Elon Musk says Waymo never stood a chance. Waymo’s co-CEO Dmitri Dolgov says the numbers tell a different story. Both of them are right about different things — and that’s exactly what makes this comparison so interesting.
Tesla and Waymo are building toward the same destination — a world where cars drive themselves — but they’re taking routes so different you’d be forgiven for thinking they were solving completely separate problems.
The Fundamental Disagreement: Sensors
This is where the philosophical split begins. Waymo’s vehicles are covered in hardware. Each car carries 29 cameras, 5 LiDAR sensors, and 6 radars. LiDAR fires laser pulses to build precise 3D maps of the environment — reliable in fog, at night, in rain — and costs thousands of dollars per unit. It’s comprehensive, redundant, and expensive.
Tesla uses cameras only. Eight or nine of them, no LiDAR, no radar. Elon Musk has long argued that LiDAR is a crutch — that humans drive using eyes alone, and a properly trained neural network should be able to do the same. Critics, including a lot of engineers, strongly disagree.
In 2025, Waymo pulled back the curtain on a major shift: it revealed its commercial fleet is now controlled by a foundation model trained end-to-end — essentially the same approach Tesla has used for years. The “modular versus end-to-end” debate that defined the rivalry for half a decade has largely collapsed. Both companies are now building on similar AI architectures. The difference is the sensors feeding that AI.

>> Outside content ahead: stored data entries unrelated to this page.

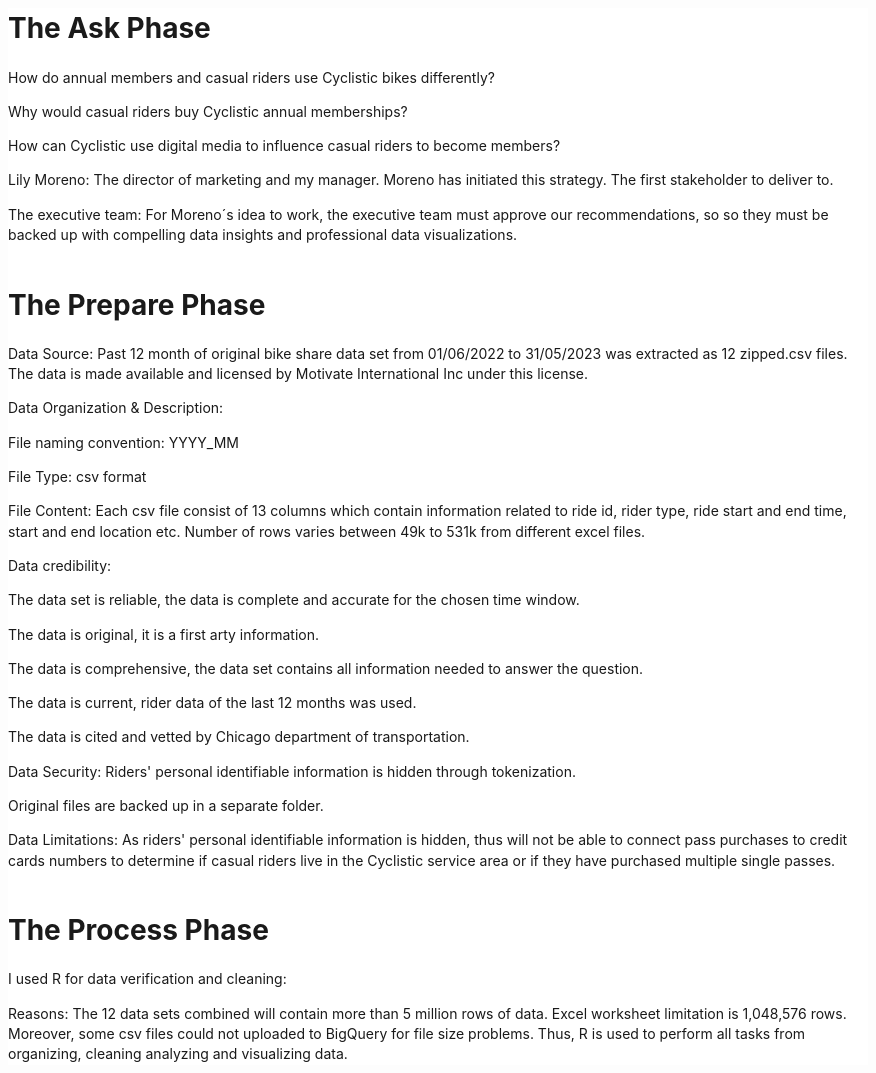 # The Ask Phase

How do annual members and casual riders use Cyclistic bikes differently?

Why would casual riders buy Cyclistic annual memberships?

How can Cyclistic use digital media to influence casual riders to become members?

Lily Moreno: The director of marketing and my manager. Moreno has initiated this strategy. The first stakeholder to deliver to.

The executive team: For Moreno´s idea to work, the executive team must approve our recommendations, so so they must be backed up with compelling data insights and professional data visualizations.

# The Prepare Phase

Data Source: Past 12 month of original bike share data set from 01/06/2022 to 31/05/2023 was extracted as 12 zipped.csv files. The data is made available and licensed by Motivate International Inc under this license.

Data Organization & Description:

File naming convention: YYYY_MM

File Type: csv format

File Content: Each csv file consist of 13 columns which contain information related to ride id, rider type, ride start and end time, start and end location etc. Number of rows varies between 49k to 531k from different excel files.

Data credibility:

The data set is reliable, the data is complete and accurate for the chosen time window.

The data is original, it is a first arty information.

The data is comprehensive, the data set contains all information needed to answer the question.

The data is current, rider data of the last 12 months was used.

The data is cited and vetted by Chicago department of transportation.

Data Security: Riders' personal identifiable information is hidden through tokenization.

Original files are backed up in a separate folder.

Data Limitations: As riders' personal identifiable information is hidden, thus will not be able to connect pass purchases to credit cards numbers to determine if casual riders live in the Cyclistic service area or if they have purchased multiple single passes.

# The Process Phase

I used R for data verification and cleaning:

Reasons: The 12 data sets combined will contain more than 5 million rows of data. Excel worksheet limitation is 1,048,576 rows. Moreover, some csv files could not uploaded to BigQuery for file size problems. Thus, R is used to perform all tasks from organizing, cleaning analyzing and visualizing data.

Where They Actually Stand in 2026
Waymo is the operational leader. Full stop. It has completed over 10 million paid rides, logs more than 250,000 fully autonomous rides per week across San Francisco, Los Angeles, Phoenix, Austin, and Atlanta, and has racked up over 160 million kilometres of fully driverless trips. Nobody sits in the front seat. This is a commercial product that real people use daily.
Waymo claims its vehicles are five times safer than human drivers and twelve times safer for pedestrians based on their operational data.
Tesla is the data leader. Its fleet of millions of consumer vehicles on roads worldwide collects 40 times more driving miles per day than Waymo, and roughly 900 times more from its global presence. The argument is that this data advantage will eventually produce a better-trained AI — one that has seen far more edge cases, unusual road conditions, and unpredictable human behaviour.
Tesla launched its robotaxi pilot in Austin in mid-2025, but safety operators remain in the vehicles. As of early 2026, Tesla’s Full Self-Driving system is still classified as SAE Level 2, meaning it can handle steering and speed but requires a human to supervise and be ready to intervene at any moment. Waymo operates at Level 4 — fully driverless within its geofenced service areas.
The Cost Equation That Changes Everything
Waymo currently charges around $8.75 per kilometre — pricier than a standard Uber in most cities. The sensor hardware alone costs tens of thousands of dollars per vehicle.
Tesla has projected its robotaxi service will cost around $0.12 per kilometre once it launches properly. That’s a 70-fold difference. If Tesla can deliver safe, fully autonomous rides at that price point, Waymo’s business model faces a serious challenge.
Bloomberg Intelligence has estimated Waymo’s per-vehicle setup costs around seven times more than Tesla’s hardware. The camera-only approach, if it works reliably, doesn’t just beat LiDAR on price — it wins so decisively that no sensor-heavy competitor could match it at scale.
Who’s Winning?
Right now, today, Waymo is winning. It is the only company operating a true driverless commercial robotaxi service at scale in the United States. Its safety record is strong, its technology is mature, and real passengers are choosing it over human-driven alternatives.
But the race isn’t over. Tesla’s data moat grows every day its consumer fleet is on the road. If the vision-only AI approach eventually reaches the reliability threshold needed for fully unsupervised operation — a big if, but one a lot of serious people believe in — Tesla could scale to tens of millions of vehicles far faster than Waymo could ever build out its sensor-heavy fleet.
The real question isn’t which company has better technology right now. It’s which philosophy proves out over the next three to five years. The answer will reshape urban transport for a generation.